There are days which change the course of history and in our tradition, Shavuot is such a day. Our people were freed from slavery to Pharaoh in Egypt on Passover. For generations we were slaves in Egypt and when God redeemed us, we traveled through the wilderness to Mount Sinai. As monumental as Redemption was, it was a uniquely Jewish experience. Our liberation from Egypt has served as an inspiration throughout the ages, but it was singularly, our redemption.

What happened at Sinai was different. Though God chose us and gave us the Torah, we were only its first recipients. The values, principles, and lessons incorporated in the Torah are universal. The message of justice, kindness, and righteousness was meant for our entire world, and we were chosen as God's emissaries to the world. It is this mission that is found in the words of Isaiah when he reminds us that God sent us out to be a light unto the nations.

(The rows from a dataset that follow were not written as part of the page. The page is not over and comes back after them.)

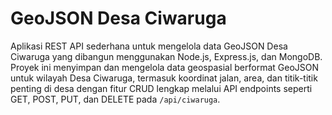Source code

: # GeoJSON Desa Ciwaruga

Aplikasi REST API sederhana untuk mengelola data GeoJSON Desa Ciwaruga yang dibangun menggunakan Node.js, Express.js, dan MongoDB. Proyek ini menyimpan dan mengelola data geospasial berformat GeoJSON untuk wilayah Desa Ciwaruga, termasuk koordinat jalan, area, dan titik-titik penting di desa dengan fitur CRUD lengkap melalui API endpoints seperti GET, POST, PUT, dan DELETE pada `/api/ciwaruga`.

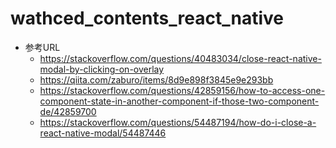 # wathced_contents_react_native
- 参考URL
	- https://stackoverflow.com/questions/40483034/close-react-native-modal-by-clicking-on-overlay
	- https://qiita.com/zaburo/items/8d9e898f3845e9e293bb
	- https://stackoverflow.com/questions/42859156/how-to-access-one-component-state-in-another-component-if-those-two-component-de/42859700
	- https://stackoverflow.com/questions/54487194/how-do-i-close-a-react-native-modal/54487446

What happened at Sinai -- God's revelation to our people, the giving of God's Law, and the gift of Torah -- was an event that changed and shaped our world forever. It is the advent of Torah in all its forms and the impact it has had on our world that we celebrate on Shavuot.

Today, the world marks D-Day, a day that shaped history. On Saturday night, Sunday, and Monday, our People will celebrate Shavuot, the day the Torah was given, a day which changed and shaped our world.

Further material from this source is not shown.